Importantly, the restriction of not being able to compare the simultaneous effect of multiple reference points does not hold true for a laboratory setting. Baucells et al. (2008) present an experimental design, where price series are generated so that the individual effects of various interlinked reference points can be disentangled. The authors find that in order of importance, most of their test subjects’ reference considerations are captured by the purchase price, the current price, and the average price. They find little or no role for both high and low prices.

The study of Baucells et al. (2008) mentioned above provides a new direction for research, and in future evidence from the laboratory needs to be combined with evidence from the markets to form a complete picture of the simultaneous effects of multiple reference points.

However, to form this picture, a lot more evidence is required both from the field and from laboratory settings on the effects of different reference prices.

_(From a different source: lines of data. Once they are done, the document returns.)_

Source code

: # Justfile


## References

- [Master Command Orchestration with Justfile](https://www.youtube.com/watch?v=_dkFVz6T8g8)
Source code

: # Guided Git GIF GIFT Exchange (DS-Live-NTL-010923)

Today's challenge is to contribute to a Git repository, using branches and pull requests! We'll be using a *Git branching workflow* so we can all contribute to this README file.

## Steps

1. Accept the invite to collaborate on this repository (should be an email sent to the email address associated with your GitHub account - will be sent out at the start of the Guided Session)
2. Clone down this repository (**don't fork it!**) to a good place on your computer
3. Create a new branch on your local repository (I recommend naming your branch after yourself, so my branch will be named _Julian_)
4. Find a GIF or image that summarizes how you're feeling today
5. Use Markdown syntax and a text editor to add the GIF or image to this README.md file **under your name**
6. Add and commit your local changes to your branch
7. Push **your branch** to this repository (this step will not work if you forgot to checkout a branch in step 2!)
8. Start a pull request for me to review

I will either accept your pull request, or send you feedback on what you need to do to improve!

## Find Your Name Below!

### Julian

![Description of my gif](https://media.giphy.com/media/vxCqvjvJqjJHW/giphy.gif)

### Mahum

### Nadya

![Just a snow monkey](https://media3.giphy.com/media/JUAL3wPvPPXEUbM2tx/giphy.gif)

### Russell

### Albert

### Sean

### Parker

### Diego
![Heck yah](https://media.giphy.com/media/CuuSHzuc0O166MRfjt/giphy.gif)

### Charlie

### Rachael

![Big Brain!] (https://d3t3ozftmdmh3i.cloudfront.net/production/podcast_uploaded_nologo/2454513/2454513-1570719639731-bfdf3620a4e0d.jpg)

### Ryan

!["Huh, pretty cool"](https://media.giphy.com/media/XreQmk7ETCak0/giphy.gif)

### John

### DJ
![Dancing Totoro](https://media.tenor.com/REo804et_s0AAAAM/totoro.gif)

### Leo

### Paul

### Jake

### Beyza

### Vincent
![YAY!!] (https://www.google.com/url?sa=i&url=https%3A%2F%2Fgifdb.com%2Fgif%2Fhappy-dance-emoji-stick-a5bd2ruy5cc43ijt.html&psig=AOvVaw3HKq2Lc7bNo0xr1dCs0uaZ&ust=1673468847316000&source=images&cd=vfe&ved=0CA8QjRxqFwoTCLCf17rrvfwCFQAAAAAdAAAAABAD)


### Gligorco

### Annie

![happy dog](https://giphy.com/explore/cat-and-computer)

2.2.3. Negotiations considerations

Barring hostile takeover attempts, the price offered in a takeover bid usually reflects the outcome of more or less complex negotiations. As the psychological reference-dependence seems to influence human behavior so strongly, it can be expected that the parties of a negotiation try to take advantage of it. Indeed, Kahneman (1992) touches upon the implications of the anchoring bias for a negotiations setting and notes that negotiators have an interest in misleading their counterparties about their intentions. Thus, high claims and low offers are made in the hope of anchoring the other party’s view to a desirable position, and to produce a view of one’s willingness to make concessions.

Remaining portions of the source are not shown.